Doveroso cenno di introduzione al testo. Elvira nasce come reinvenzione su palcoscenico di un ciclo di lezioni tenute da Louis Jouvet (fra le maggiori vertebre della storia del teatro e del cinema mondiale) negli anni Quaranta. L’oggetto del testo è la preparazione di un’attrice che dovrà interpretare il monologo della giovane Elvira nel quarto atto del Don Giovanni. A Servillo il compito, pienamente assolto, di portare l’opera in tournée in Italia e all’estero. Fra gli altri, nel teatro di Parigi in cui scriveva e recitava proprio Louis Jouvet.

Figure istrioniche, carismatiche e rassicuranti, dedite al mestiere del palcoscenico che le coccola e le esalta. A qualcuno viene spontaneo un parallelo fra Toni Servillo e il suo personaggio, lo Jouvet regista.

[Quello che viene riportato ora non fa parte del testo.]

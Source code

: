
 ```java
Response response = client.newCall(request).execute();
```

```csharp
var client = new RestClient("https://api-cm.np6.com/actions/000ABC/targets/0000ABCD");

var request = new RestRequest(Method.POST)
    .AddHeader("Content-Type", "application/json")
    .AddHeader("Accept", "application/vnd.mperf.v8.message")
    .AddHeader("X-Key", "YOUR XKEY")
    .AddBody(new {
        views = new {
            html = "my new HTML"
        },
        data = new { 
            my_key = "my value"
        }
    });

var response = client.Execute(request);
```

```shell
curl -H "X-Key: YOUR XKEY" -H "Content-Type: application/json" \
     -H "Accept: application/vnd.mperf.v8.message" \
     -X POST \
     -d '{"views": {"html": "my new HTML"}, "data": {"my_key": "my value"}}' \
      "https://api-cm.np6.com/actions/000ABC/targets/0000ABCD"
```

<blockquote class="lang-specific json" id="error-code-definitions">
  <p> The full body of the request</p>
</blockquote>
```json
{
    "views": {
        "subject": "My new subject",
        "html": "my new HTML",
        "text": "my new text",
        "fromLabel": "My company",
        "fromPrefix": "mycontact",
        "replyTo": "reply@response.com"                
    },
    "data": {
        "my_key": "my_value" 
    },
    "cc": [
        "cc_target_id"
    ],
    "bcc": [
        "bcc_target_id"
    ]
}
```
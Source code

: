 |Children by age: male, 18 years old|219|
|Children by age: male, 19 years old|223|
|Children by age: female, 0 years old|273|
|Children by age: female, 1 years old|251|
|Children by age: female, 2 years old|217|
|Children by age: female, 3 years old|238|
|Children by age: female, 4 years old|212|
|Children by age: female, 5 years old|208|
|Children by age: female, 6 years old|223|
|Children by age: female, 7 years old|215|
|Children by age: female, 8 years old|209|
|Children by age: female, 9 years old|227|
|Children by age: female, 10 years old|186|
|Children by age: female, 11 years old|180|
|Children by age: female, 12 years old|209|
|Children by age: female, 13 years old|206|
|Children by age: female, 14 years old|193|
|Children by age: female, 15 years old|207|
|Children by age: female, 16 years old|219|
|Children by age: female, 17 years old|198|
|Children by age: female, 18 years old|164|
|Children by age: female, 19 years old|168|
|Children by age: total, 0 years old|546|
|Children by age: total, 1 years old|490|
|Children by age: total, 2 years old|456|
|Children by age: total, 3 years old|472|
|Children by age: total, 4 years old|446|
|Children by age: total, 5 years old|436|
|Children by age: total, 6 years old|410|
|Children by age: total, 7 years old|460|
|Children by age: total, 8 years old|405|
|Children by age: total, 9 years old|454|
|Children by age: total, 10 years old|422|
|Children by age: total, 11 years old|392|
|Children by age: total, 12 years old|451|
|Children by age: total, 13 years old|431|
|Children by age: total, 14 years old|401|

L’artista napoletano spende diverse parole per fuggire quest’idea. Nella sua fermezza e onestà dice che spera di non trovare, in tutta la sua carriera, una copia esatta di lui fatta personaggio.

Guarda davvero noi, pubblico, come un nonno in veranda con dei nipoti che aspettano una storia. Sa di essere amato e questo gli garantisce la possibilità di arrivare alle emozioni di chi trova di fronte a sé. La storia è semplice, come tutte le più vere a cui ci capita di assistere o partecipare. È sempre il racconto di una passione che vive per emergere. È un’esigenza, prescinde dalla ricerca di popolarità e anche quando la trova diventa veicolo dello stesso messaggio di realtà e passione, solo per un pubblico più ampio. La storia è il teatro. Il teatro al lavoro e non il lavoro del teatro, ci spiega. Il processo di creazione, di forgiatura all’interno di se stesso.

Se anche solo a uno di voi sarà venuta voglia di andare a teatro vedendo questo film, allora noi saremo contenti dice Servillo in chiusura. Ho confessato, agli amici che erano con me, di aver rimpianto per un momento di non aver scelto di studiare recitazione alla fine del liceo. Molto più che commozione. Ovviamente, dunque, ha anche risvegliato la mia voglia di andare a teatro.  Con tutta la presunzione del caso, mi auguro di aver fatto felice Toni Servillo.

Applausi. La sua camminata verso l’uscita ricorda il personaggio. Fresco delle sue belle parole, mi trovo già a pensare se un pizzico di quello Jouvet visto nella pellicola non stia ancora camminando con lui. Altri applausi.